Bird Songs of my Boyhood

     I have pleasant memories of the songs and calls of birds in Lancaster County, Pennsylvania when I was a boy during the late 1940's and early 1950's.  Most of the birds were common, everyday species in the various places I lived.  I never had to look for those birds because they happened to be in the places I heard them before I got there.  But it seemed I had an ear for bird songs in those days.
     I remember walking along a sidewalk in Lancaster City when I was about five and seeing and hearing flocks of chimney swifts wheeling across the sky.  The swifts chipped and chattered cheerily as they zipped after flying insects to eat.  Those swifts were one of the first species of birds I can remember seeing.

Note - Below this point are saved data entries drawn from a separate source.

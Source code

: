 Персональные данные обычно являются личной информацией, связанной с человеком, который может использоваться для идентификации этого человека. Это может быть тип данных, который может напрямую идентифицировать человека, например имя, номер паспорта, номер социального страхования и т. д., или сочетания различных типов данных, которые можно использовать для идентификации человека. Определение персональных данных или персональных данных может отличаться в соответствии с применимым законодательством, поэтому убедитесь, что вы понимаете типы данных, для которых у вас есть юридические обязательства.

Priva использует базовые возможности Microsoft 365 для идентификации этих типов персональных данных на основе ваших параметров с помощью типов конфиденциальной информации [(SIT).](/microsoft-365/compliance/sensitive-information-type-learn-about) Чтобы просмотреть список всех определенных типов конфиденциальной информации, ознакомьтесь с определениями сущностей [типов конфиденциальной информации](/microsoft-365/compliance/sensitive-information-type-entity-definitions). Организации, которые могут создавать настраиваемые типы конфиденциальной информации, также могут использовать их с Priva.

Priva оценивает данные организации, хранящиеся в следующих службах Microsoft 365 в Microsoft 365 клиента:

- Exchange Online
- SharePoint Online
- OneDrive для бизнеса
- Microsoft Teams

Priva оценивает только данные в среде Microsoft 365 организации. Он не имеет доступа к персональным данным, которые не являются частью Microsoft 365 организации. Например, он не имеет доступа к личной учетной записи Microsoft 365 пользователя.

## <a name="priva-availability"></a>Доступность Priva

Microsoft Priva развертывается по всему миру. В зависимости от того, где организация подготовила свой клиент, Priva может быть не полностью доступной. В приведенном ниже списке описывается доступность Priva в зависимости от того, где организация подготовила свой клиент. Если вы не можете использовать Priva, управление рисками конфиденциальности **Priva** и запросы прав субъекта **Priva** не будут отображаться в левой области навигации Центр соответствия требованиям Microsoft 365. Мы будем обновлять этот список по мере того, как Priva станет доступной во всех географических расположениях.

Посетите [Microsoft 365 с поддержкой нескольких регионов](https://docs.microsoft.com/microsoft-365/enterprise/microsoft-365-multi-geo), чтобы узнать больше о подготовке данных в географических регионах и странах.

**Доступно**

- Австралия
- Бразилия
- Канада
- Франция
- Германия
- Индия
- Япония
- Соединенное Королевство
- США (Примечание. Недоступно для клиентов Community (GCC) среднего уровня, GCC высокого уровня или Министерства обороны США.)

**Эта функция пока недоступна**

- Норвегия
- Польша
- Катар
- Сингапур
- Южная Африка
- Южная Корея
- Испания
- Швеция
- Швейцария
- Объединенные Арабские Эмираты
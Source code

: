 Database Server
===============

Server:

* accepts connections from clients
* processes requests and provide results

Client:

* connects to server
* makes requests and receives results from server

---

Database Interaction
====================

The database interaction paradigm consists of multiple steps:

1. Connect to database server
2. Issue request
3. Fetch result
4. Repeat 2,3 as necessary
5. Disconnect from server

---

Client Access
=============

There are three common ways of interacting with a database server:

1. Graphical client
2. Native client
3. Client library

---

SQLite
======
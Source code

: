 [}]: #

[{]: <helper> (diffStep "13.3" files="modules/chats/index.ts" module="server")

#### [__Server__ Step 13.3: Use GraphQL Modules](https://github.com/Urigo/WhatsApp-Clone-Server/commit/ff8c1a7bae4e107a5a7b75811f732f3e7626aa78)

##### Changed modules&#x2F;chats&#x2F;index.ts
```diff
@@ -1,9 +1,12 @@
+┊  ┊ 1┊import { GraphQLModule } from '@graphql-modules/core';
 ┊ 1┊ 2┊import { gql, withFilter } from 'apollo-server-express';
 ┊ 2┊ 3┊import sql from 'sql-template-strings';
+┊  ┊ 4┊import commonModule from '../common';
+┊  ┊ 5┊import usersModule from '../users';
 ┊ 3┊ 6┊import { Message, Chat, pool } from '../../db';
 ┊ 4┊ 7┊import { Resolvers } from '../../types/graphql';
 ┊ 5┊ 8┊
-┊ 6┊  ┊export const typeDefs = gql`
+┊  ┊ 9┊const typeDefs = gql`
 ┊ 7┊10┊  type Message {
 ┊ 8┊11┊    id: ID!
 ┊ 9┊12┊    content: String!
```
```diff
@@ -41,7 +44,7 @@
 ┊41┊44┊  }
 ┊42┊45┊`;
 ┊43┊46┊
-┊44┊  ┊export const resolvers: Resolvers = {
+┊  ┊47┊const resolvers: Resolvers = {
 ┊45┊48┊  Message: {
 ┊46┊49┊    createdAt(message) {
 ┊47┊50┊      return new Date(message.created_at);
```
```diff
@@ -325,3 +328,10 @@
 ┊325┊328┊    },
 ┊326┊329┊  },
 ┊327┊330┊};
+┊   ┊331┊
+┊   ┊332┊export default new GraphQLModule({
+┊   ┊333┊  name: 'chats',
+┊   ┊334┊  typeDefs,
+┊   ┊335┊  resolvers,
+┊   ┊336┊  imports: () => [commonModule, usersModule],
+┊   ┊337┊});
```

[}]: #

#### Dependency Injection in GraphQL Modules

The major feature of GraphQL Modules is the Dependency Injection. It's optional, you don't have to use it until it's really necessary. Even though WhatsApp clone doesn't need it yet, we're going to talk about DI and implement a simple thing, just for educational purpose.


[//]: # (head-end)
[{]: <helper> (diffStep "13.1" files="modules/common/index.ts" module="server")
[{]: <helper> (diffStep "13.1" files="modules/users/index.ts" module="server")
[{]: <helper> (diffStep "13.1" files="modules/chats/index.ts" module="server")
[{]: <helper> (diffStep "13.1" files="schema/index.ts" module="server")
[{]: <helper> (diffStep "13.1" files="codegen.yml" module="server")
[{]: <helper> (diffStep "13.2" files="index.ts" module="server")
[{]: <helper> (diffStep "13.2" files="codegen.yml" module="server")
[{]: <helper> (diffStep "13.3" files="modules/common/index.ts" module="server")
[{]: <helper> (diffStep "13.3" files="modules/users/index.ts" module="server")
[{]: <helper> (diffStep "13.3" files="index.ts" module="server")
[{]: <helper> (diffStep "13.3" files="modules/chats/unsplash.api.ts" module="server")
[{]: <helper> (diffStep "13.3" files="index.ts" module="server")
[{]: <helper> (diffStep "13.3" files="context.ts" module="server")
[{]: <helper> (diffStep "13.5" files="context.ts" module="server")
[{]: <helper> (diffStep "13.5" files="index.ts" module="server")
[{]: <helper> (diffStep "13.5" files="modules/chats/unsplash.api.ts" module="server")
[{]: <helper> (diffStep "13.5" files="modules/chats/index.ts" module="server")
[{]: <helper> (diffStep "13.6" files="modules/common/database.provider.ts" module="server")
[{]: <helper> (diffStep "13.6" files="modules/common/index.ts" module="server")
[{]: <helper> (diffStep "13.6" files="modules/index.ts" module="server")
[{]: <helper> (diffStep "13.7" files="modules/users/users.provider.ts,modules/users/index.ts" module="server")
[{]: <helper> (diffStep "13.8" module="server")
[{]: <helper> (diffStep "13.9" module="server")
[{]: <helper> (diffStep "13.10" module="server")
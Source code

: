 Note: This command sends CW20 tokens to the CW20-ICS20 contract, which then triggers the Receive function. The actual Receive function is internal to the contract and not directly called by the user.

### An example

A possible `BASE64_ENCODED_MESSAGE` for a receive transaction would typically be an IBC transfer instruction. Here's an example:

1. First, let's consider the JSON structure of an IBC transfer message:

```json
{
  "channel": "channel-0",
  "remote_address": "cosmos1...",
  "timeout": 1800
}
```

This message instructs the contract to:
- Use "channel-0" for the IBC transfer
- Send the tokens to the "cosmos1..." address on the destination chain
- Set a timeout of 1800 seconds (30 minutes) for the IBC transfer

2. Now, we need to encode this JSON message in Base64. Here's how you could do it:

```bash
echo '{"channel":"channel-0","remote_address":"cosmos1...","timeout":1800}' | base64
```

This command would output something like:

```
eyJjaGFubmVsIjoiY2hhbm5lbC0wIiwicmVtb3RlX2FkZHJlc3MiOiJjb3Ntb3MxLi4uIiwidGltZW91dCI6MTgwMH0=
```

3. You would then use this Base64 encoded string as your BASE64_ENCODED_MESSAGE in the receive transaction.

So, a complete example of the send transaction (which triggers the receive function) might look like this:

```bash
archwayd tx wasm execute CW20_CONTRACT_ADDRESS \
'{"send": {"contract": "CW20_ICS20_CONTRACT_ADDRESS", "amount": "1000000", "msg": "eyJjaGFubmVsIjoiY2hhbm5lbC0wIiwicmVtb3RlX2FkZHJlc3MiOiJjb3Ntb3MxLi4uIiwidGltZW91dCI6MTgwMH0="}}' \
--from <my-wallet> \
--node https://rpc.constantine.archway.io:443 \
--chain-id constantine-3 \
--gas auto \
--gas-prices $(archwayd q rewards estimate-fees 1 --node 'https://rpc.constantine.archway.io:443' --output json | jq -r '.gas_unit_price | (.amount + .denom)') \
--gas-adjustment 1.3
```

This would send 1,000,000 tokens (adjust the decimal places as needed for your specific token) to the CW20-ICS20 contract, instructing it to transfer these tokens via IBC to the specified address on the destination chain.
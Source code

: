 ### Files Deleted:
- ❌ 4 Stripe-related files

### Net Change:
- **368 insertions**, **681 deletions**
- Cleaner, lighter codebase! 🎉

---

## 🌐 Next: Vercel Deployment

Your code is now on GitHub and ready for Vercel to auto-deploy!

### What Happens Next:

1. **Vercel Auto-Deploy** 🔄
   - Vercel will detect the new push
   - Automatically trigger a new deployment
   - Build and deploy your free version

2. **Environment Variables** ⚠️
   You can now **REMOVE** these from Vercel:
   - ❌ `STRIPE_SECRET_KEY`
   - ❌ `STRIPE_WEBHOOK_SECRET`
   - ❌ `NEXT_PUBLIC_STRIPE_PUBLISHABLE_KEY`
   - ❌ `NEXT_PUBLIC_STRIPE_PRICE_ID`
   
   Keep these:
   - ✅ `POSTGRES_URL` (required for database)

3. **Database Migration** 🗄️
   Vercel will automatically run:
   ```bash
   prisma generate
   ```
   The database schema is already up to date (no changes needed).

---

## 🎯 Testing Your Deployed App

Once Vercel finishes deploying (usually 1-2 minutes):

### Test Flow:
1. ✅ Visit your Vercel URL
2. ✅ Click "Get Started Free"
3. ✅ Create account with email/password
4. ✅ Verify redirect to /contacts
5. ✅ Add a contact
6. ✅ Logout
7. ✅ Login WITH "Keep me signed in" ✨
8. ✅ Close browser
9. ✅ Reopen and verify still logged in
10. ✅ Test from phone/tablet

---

     A couple of years later my family moved to the country about a half mile north of Rohrerstown in Lancaster County.  One sunny morning early in May, I stepped into a 50 acre woodland and heard many birds singing from the tree tops.  I didn't know what species they were at the time, but later heard the same kind again and realized they were red-eyed vireos here from wintering territories in Central and South America.
     When I roamed the fields around Rohrerstown as a boy, I would hear the intriguing piping of a small bird in hedgerows between the fields.  Finally, I saw one of those songsters perched on the top of a tree and singing away vigorously.  It was a small, deep-blue bird that I later identified as a male indigo bunting.  I saw and heard many more indigos in summer in fields around home.
     One summer evening when I was a child still living outside Rohrerstown, I was walking through sun-filled fields to a woodlot to enjoy nature.  Along the way I heard a beautifully whistled bird song that slid up, then down in pitch and seemed to say "three up, three down".  The bird repeated its song over and over, and I finally saw it perched on top of a plant.  Its back and wings were brown and its under parts were yellow.  It also had a black bib.  It was a handsome male eastern meadowlark that took my breath away.  And its song seemed haunting to me.
     A few years later, my parents bought a summer cottage in the forest of Mt.Gretna in neighboring Lebanon County, Pennsylvania.  Every summer evening during June and deep into July, I would hear the lovely, melancholy songs of male wood thrushes and eastern wood pewees, repeated over and over at the same time, and floating gently among the tall trees, until the woods were almost dark.  The thrushes' songs were flute-like phrases that seemed to say, "e-o-laaa" or "a-o-leeee".  The pewee songs were heart-rending; a quiet, repeated "pe-a-weee", "pe-a-weee" on the same note, with emphasis on the "weee", and ending with "peee-urrrr", with the ur sliding downward.  Both the thrush and pewee songs would fade off with the darkening of the night in the otherwise quiet woodland.  The woods at dusk and the birds' beautiful songs were like Heaven on Earth.
     One or two nights at Mt. Gretna, in the middle of the night, I heard a male whip-poor-will  repeatedly and loudly chanting its common name, "whip-poor-will".  It was a wild, stirring chant that filled me with awe and excitement.  I wished at the time that that boisterous, enjoyable chanting would never end.
     In sixth grade, I went on a school field trip.  When we stepped out of the bus, I heard a lovely bird song that started as a few slow notes and quickly accelerated to a beautiful trill in a line of nearby shrubbery.  That kind of song from a few birds was emitted repeatedly and I thought the birds were eastern bluebirds.  But later, upon hearing bluebirds' songs and the singing of other birds like those on that field trip, I realized that the mystery birds were field sparrows.
     These are a few of my pleasant memories about nature when I was a boy.  Readers may have similar memories about the natural world that will give you joy.